Gradely answered 7/9, 2011 at 11:33 Comment(4)

What if the text is abcSTARTabcENDabcSTARTabcENDabc? Do you want both matches? – Interposition 8/9, 2011 at 7:5

didn't think about that ... anyway, I can find second match if needed. – Gradely 5/10, 2011 at 11:54

Better to do that in a single regex. I've added an answer. – Interposition 5/10, 2011 at 13:31

You can test your regex at rubular.com – Utrillo 14/12, 2011 at 7:57

B

4

The really pedestrian solution would be START(([^S]|S*S[^ST]|ST[^A]|STA[^R]|STAR[^T])*(S(T(AR?)?)?)?)END. Modern regex flavors have negative assertions which do this more elegantly, but I interpret your comment about "backwards search" to perhaps mean you cannot or don't want to use this feature.

Update: Just for completeness, note that the above is greedy with respect to the end delimiter. To only capture the shortest possible string, extend the negation to also cover the end delimiter -- START(([^ES]|E*E[^ENS]|EN[^DS]|S*S[^STE]|ST[^AE]|STA[^RE]|STAR[^TE])*(S(T(AR?)?)?|EN?)?)END. This risks to exceed the torture threshold in most cultures, though.

Bug fix: A previous version of this answer had a bug, in that SSTART could be part of the match (the second S would match [^T], etc). I fixed this but by the addition of S in [^ST] and adding S* before the non-optional S to allow for arbitrary repetitions of S otherwise.

Bal answered 7/9, 2011 at 11:50 Comment(9)

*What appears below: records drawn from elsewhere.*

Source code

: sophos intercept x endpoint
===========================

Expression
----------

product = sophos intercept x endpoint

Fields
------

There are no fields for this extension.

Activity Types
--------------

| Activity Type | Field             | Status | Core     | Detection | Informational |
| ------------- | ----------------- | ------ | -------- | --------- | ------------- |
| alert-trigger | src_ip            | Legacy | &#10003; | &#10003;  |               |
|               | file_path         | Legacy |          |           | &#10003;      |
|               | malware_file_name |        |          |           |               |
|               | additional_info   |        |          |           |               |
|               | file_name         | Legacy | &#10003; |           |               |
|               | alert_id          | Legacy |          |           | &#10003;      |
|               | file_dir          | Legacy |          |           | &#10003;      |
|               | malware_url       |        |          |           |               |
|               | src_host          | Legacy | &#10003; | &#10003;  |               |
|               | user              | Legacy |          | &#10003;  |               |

Nice solution (if no lookaheads possible) +1 – Saponify 7/9, 2011 at 12:0

This is what I was looking for, thanks. Indeed ... pedestrian :) but it works. I was hoping that there might be an easier way that I am missing. Sorry for not posting back earlier. – Gradely 5/10, 2011 at 11:45

What is the last part for? Why do you need (S(T(AR?)?)?)? – Jipijapa 31/5, 2017 at 7:54

Okay! I get it... you need ...(S(T(AR?)?)?)?... because otherwise, you have to consume characters after S, ST, STA and STAR... This is freaking genius. – Jipijapa 31/5, 2017 at 8:18

Not sure what you mean by that. A substring of START is allowed before the END delimiter and up through there we have been preventing these substrings from matching. – Bal 31/5, 2017 at 9:25

I don't understand the answer. My question was why did you need to have this part (S(T(AR?)?)?)? but I think the reason is that otherwise you won't match something like STARTSTAREND. The (S(T(AR?)?)?)? let's you cleanly consume any substring of STARthat comes directly before END. – Jipijapa 1/6, 2017 at 15:49

Yes, exactly. Earlier in the match, we allow STAR if it is followed by something which isn't T, but just before the end delimiter we also allow it to be followed by nothing. (Using "consume" in this context is a bit weird, IMHO, though.) – Bal 1/6, 2017 at 16:40

Thanks for prodding me, I think I found a bug, though it's not directly related to this. I'll try to fix it tomorrow. – Bal 1/6, 2017 at 16:41

See also #406730 – Bal 1/6 at 5:11

S

9

Try this

START(?!.*START).*?END

See it here online on Regexr

(?!.*START) is a negative lookahead. It ensures that the word "START" is not following

.*? is a non greedy match of all characters till the next "END". Its needed, because the negative lookahead is just looking ahead and not capturing anything (zero length assertion)

Update:

I thought a bit more, the solution above is matching till the first "END". If this is not wanted (because you are excluding START from the content) then use the greedy version

START(?!.*START).*END

this will match till the last "END".

Saponify answered 7/9, 2011 at 11:39 Comment(4)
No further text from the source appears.